A morphism of schemes $f:X\to S$ is said to be quasi-compact if for every OPEN quasi-compact subset $K \subset S$ the subset $f^{-1}(K) \subset X$ is also quasi-compact (and open, of course!). The morphism $f:X\to S$ is said to be universally closed if for every morphism $T\to S$ the resulting base-changed morphism $X_T \to T$ is closed. The title question (inspired by topology) is then:
Question 1: If $f:X\to S$ is universally closed, does it follow that $f$ is quasi-compact?
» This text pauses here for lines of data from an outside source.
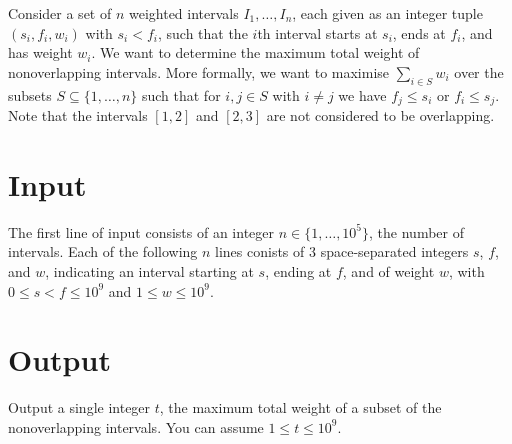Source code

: 

\noindent
Consider a set of $n$ weighted intervals $I_1,\ldots, I_n$, each given as an integer tuple $(s_i, f_i, w_i)$ with $s_i<f_i$, such that the $i$th interval starts at $s_i$, ends at $f_i$, and has weight $w_i$.
We want to determine the maximum total weight of nonoverlapping intervals.
More formally, we want to maximise $\sum_{i\in S} w_i$ over the subsets $S\subseteq \{1,\ldots,n\}$ such that for $i, j\in S$ with $i\neq j$ we have $f_j \leq s_i$ or $f_i\leq s_j$. 
Note that the intervals $[1,2]$ and $[2,3]$ are not considered to be overlapping.

\section*{Input}

The first line of input consists of an integer $n\in\{1,\ldots, 10^5\}$, the number of intervals.
Each of the following $n$ lines conists of 3 space-separated integers $s$, $f$, and $w$, indicating an interval starting at $s$, ending at $f$, and of weight $w$, with $0\leq s<f\leq 10^9$ and $1\leq w\leq 10^9$.


\section*{Output}

Output a single integer $t$, the maximum total weight of a subset of the nonoverlapping intervals.
You can assume  $1\leq t\leq 10^9$.
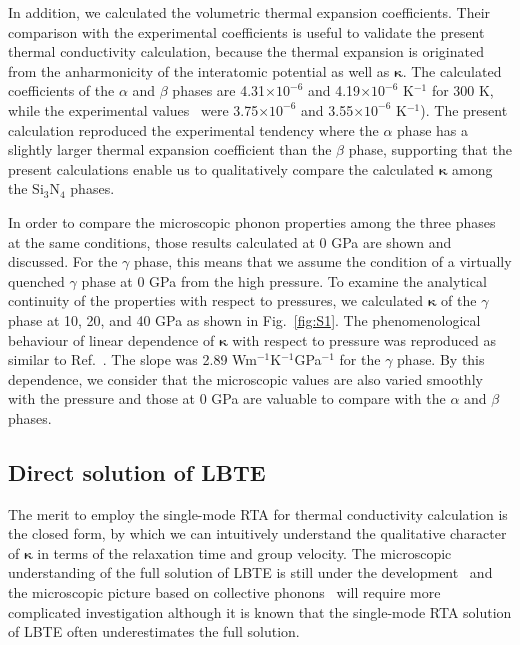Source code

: \documentclass[twocolumn,amsmath,amssymb,a4paper,prb,superscriptaddress,floatfix]{revtex4-1}
\begin{document}
In addition, we calculated the volumetric thermal expansion coefficients. Their
comparison with the experimental coefficients is useful to validate the present
thermal conductivity calculation, because the thermal expansion is originated
from the anharmonicity of the interatomic potential as well as
$\boldsymbol{\kappa}$. The calculated coefficients of the $\alpha$ and $\beta$
phases are 4.31$\times 10^{-6}$ and 4.19$\times 10^{-6}$ K$^{-1}$ for 300 K,
while the experimental values~\cite{minikayev-alpha} were 3.75$\times 10^{-6}$
and 3.55$\times 10^{-6}$ K$^{-1}$). The present calculation reproduced the
experimental tendency where the $\alpha$ phase has a slightly larger thermal
expansion coefficient than the $\beta$ phase, supporting that the present
calculations enable us to qualitatively compare the calculated
$\boldsymbol{\kappa}$ among the Si$_3$N$_4$ phases.

In order to compare the microscopic phonon properties among the three phases at
the same conditions, those results calculated at 0 GPa are shown and discussed.
For the $\gamma$ phase, this means that we assume the condition of a virtually
quenched $\gamma$ phase at 0 GPa from the high pressure. To examine the
analytical continuity of the properties with respect to pressures, we
calculated $\boldsymbol{\kappa}$ of the $\gamma$ phase at 10, 20, and 40 GPa as
shown in Fig.~\ref{fig:S1}. The phenomenological behaviour of linear dependence
of $\boldsymbol{\kappa}$ with respect to pressure was reproduced as similar to
Ref.~. The slope was 2.89
Wm$^{-1}$K$^{-1}$GPa$^{-1}$ for the $\gamma$ phase.  By this dependence, we
consider that the microscopic values are also varied smoothly with the pressure
and those at 0 GPa are valuable to compare with the $\alpha$ and $\beta$
phases.

\subsection{Direct solution of LBTE}

The merit to employ the single-mode RTA for thermal conductivity calculation is
the closed form, by which we can intuitively understand the qualitative
character of $\boldsymbol{\kappa}$ in terms of the relaxation time and group velocity. The
microscopic understanding of the full solution of LBTE is still under the
development~\cite{cepellotti-relaxons} and the microscopic picture based on
collective phonons~\cite{hardy-collective} will require more complicated
investigation although it is known that the single-mode RTA solution of LBTE
often underestimates the full solution.~\cite{mukhopadhyay-ltc,ward-ltc}
\end{document}

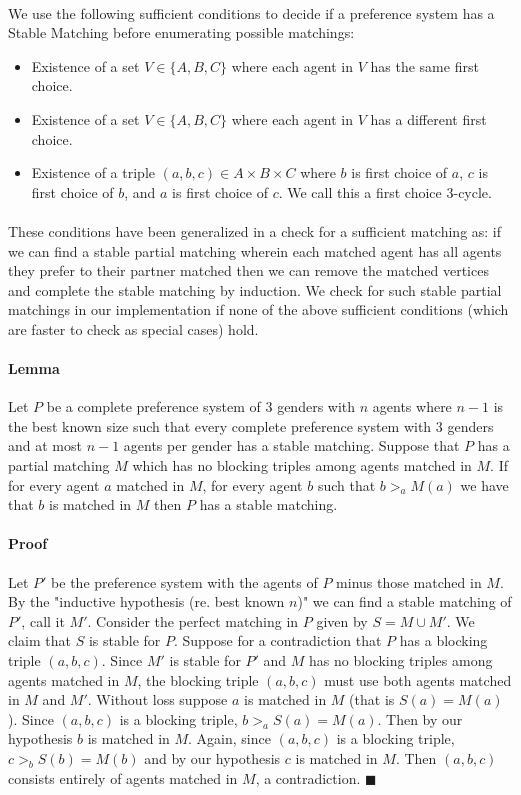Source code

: \documentclass[letterpaper,12pt,oneside,onecolumn]{article}
\begin{document}
\paragraph{}
We use the following sufficient conditions to decide if a preference system has a Stable Matching before enumerating possible matchings:
\begin{itemize}
\item Existence of a set $V \in \{A,B,C\}$ where each agent in $V$ has the same first choice.
\item Existence of a set $V \in \{A,B,C\}$ where each agent in $V$ has a different first choice.
\item Existence of a triple $(a,b,c) \in A\times B\times C$ where $b$ is first choice of $a$, $c$ is first choice of $b$, and $a$ is first choice of $c$. We call this a first choice $3$-cycle.
\end{itemize}
\paragraph{}
These conditions have been generalized in a check for a sufficient matching as: if we can find a stable partial matching wherein each matched agent has all agents they prefer to their partner matched then we can remove the matched vertices and complete the stable matching by induction. We check for such stable partial matchings in our implementation if none of the above sufficient conditions (which are faster to check as special cases) hold.
\paragraph{Lemma}
Let $P$ be a complete preference system of $3$ genders with $n$ agents where $n-1$ is the best known size such that every complete preference system with $3$ genders and at most $n-1$ agents per gender has a stable matching. Suppose that $P$ has a partial matching $M$ which has no blocking triples among agents matched in $M$. If for every agent $a$ matched in $M$, for every agent $b$ such that $b >_a M(a)$ we have that $b$ is matched in $M$ then $P$ has a stable matching.
\paragraph{Proof}
Let $P'$ be the preference system with the agents of $P$ minus those matched in $M$. By the "inductive hypothesis (re. best known $n$)" we can find a stable matching of $P'$, call it $M'$. Consider the perfect matching in $P$ given by $S = M \cup M'$. We claim that $S$ is stable for $P$. Suppose for a contradiction that $P$ has a blocking triple $(a,b,c)$. Since $M'$ is stable for $P'$ and $M$ has no blocking triples among agents matched in $M$, the blocking triple $(a,b,c)$ must use both agents matched in $M$ and $M'$. Without loss suppose $a$ is matched in $M$ (that is $S(a) = M(a)$). Since $(a,b,c)$ is a blocking triple, $b >_a S(a) = M(a)$. Then by our hypothesis $b$ is matched in $M$. Again, since $(a,b,c)$ is a blocking triple, $c >_b S(b) = M(b)$ and by our hypothesis $c$ is matched in $M$. Then $(a,b,c)$ consists entirely of agents matched in $M$, a contradiction. $\blacksquare$
\end{document}

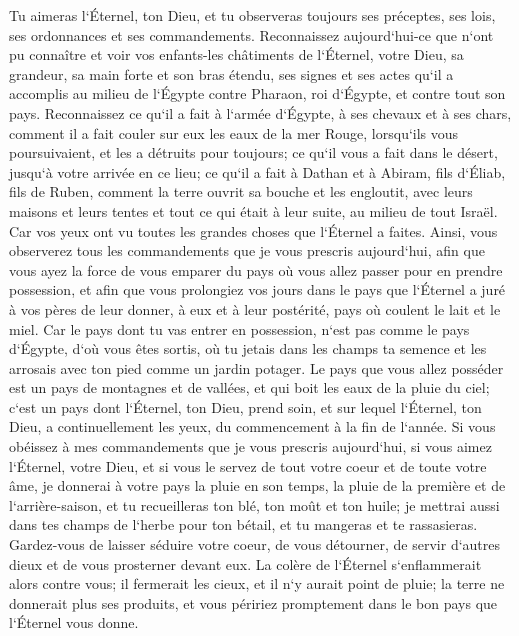 \verse Tu aimeras l`Éternel, ton Dieu, et tu observeras toujours ses préceptes, ses lois, ses ordonnances et ses commandements. 
\verse Reconnaissez aujourd`hui-ce que n`ont pu connaître et voir vos enfants-les châtiments de l`Éternel, votre Dieu, sa grandeur, sa main forte et son bras étendu, 
\verse ses signes et ses actes qu`il a accomplis au milieu de l`Égypte contre Pharaon, roi d`Égypte, et contre tout son pays. 
\verse Reconnaissez ce qu`il a fait à l`armée d`Égypte, à ses chevaux et à ses chars, comment il a fait couler sur eux les eaux de la mer Rouge, lorsqu`ils vous poursuivaient, et les a détruits pour toujours; 
\verse ce qu`il vous a fait dans le désert, jusqu`à votre arrivée en ce lieu; 
\verse ce qu`il a fait à Dathan et à Abiram, fils d`Éliab, fils de Ruben, comment la terre ouvrit sa bouche et les engloutit, avec leurs maisons et leurs tentes et tout ce qui était à leur suite, au milieu de tout Israël. 
\verse Car vos yeux ont vu toutes les grandes choses que l`Éternel a faites. 
\verse Ainsi, vous observerez tous les commandements que je vous prescris aujourd`hui, afin que vous ayez la force de vous emparer du pays où vous allez passer pour en prendre possession, 
\verse et afin que vous prolongiez vos jours dans le pays que l`Éternel a juré à vos pères de leur donner, à eux et à leur postérité, pays où coulent le lait et le miel. 
\verse Car le pays dont tu vas entrer en possession, n`est pas comme le pays d`Égypte, d`où vous êtes sortis, où tu jetais dans les champs ta semence et les arrosais avec ton pied comme un jardin potager. 
\verse Le pays que vous allez posséder est un pays de montagnes et de vallées, et qui boit les eaux de la pluie du ciel; 
\verse c`est un pays dont l`Éternel, ton Dieu, prend soin, et sur lequel l`Éternel, ton Dieu, a continuellement les yeux, du commencement à la fin de l`année. 
\verse Si vous obéissez à mes commandements que je vous prescris aujourd`hui, si vous aimez l`Éternel, votre Dieu, et si vous le servez de tout votre coeur et de toute votre âme, 
\verse je donnerai à votre pays la pluie en son temps, la pluie de la première et de l`arrière-saison, et tu recueilleras ton blé, ton moût et ton huile; 
\verse je mettrai aussi dans tes champs de l`herbe pour ton bétail, et tu mangeras et te rassasieras. 
\verse Gardez-vous de laisser séduire votre coeur, de vous détourner, de servir d`autres dieux et de vous prosterner devant eux. 
\verse La colère de l`Éternel s`enflammerait alors contre vous; il fermerait les cieux, et il n`y aurait point de pluie; la terre ne donnerait plus ses produits, et vous péririez promptement dans le bon pays que l`Éternel vous donne. 
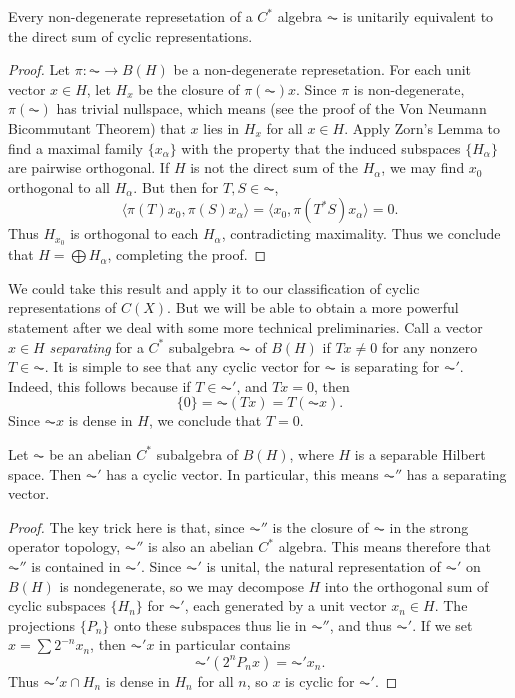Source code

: \begin{theorem}
    Every non-degenerate represetation of a $C^*$ algebra $\AC$ is unitarily equivalent to the direct sum of cyclic representations.
\end{theorem}
\begin{proof}
    Let $\pi: \AC \to B(H)$ be a non-degenerate represetation. For each unit vector $x \in H$, let $H_x$ be the closure of $\pi(\AC) x$. Since $\pi$ is non-degenerate, $\pi(\AC)$ has trivial nullspace, which means (see the proof of the Von Neumann Bicommutant Theorem) that $x$ lies in $H_x$ for all $x \in H$. Apply Zorn's Lemma to find a maximal family $\{ x_\alpha \}$ with the property that the induced subspaces $\{ H_\alpha \}$ are pairwise orthogonal. If $H$ is not the direct sum of the $H_\alpha$, we may find $x_0$ orthogonal to all $H_\alpha$. But then for $T,S \in \AC$,
    \[ \langle \pi(T) x_0, \pi(S) x_\alpha \rangle = \langle x_0, \pi(T^* S) x_\alpha \rangle = 0. \]
    Thus $H_{x_0}$ is orthogonal to each $H_\alpha$, contradicting maximality. Thus we conclude that $H = \bigoplus H_\alpha$, completing the proof.
\end{proof}

We could take this result and apply it to our classification of cyclic representations of $C(X)$. But we will be able to obtain a more powerful statement after we deal with some more technical preliminaries. Call a vector $x \in H$ \emph{separating} for a $C^*$ subalgebra $\AC$ of $B(H)$ if $Tx \neq 0$ for any nonzero $T \in \AC$. It is simple to see that any cyclic vector for $\AC$ is separating for $\AC'$. Indeed, this follows because if $T \in \AC'$, and $Tx = 0$, then
%
\[ \{ 0 \} = \AC(Tx) = T(\AC x). \]
%
Since $\AC x$ is dense in $H$, we conclude that $T = 0$.

\begin{lemma}
    Let $\AC$ be an abelian $C^*$ subalgebra of $B(H)$, where $H$ is a separable Hilbert space. Then $\AC'$ has a cyclic vector. In particular, this means $\AC''$ has a separating vector.
\end{lemma}
\begin{proof}
    The key trick here is that, since $\AC''$ is the closure of $\AC$ in the strong operator topology, $\AC''$ is also an abelian $C^*$ algebra. This means therefore that $\AC''$ is contained in $\AC'$. Since $\AC'$ is unital, the natural representation of $\AC'$ on $B(H)$ is nondegenerate, so we may decompose $H$ into the orthogonal sum of cyclic subspaces $\{ H_n \}$ for $\AC'$, each generated by a unit vector $x_n \in H$. The projections $\{ P_n \}$ onto these subspaces thus lie in $\AC''$, and thus $\AC'$. If we set $x = \sum 2^{-n} x_n$, then $\AC' x$ in particular contains
    \[ \AC' (2^n P_n x) = \AC' x_n. \]
    Thus $\AC' x \cap H_n$ is dense in $H_n$ for all $n$, so $x$ is cyclic for $\AC'$.
\end{proof}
Here is a variant of this question, asking for a stronger conclusion :
Question 2: If $f:X\to S$ is universally closed, does it follow that for every quasi-compact subset $K\subset S$, open or not,
$f^{-1}(K)$ is quasi-compact ?
REMARK 1 The converse of Question 1 is false: any morphism between affine schemes is quasi-compact but is not universally closed in general.
REMARK 2 One might wonder whether $f$ proper implies $f$ quasi-compact. The answer is "yes" but for an irrelevant reason: proper is defined as separated, universally closed and of finite type. Since finite type already implies quasi-compact, proper obviously implies quasi-compact.
REMARK 3 In topology "proper" is (or should be !) defined as universally closed; equivalently, closed with quasi-compact fibres. Topologically proper implies that every quasi-compact subset (open or not) of the codomain has quasi-compact inverse image. The converse is not true in general, but it is for locally compact spaces.
REMARK 4 (edited).As BCnrd remarks in his comment below, it is not at all clear that the two questions are equivalent (I had stated they were in the previous version of this post, but I retract that claim ). Also, beware that in topology the notion of quasi-compact continuous map is so weak as to be essentially useless since decent topological spaces, the ones algebraic geometers never use 🙂 , have so few open quasi-compact subsets.
Best Answer
Yes, a universally closed morphism is quasi-compact. (I haven't yet checked whether the same approach answers question 2.)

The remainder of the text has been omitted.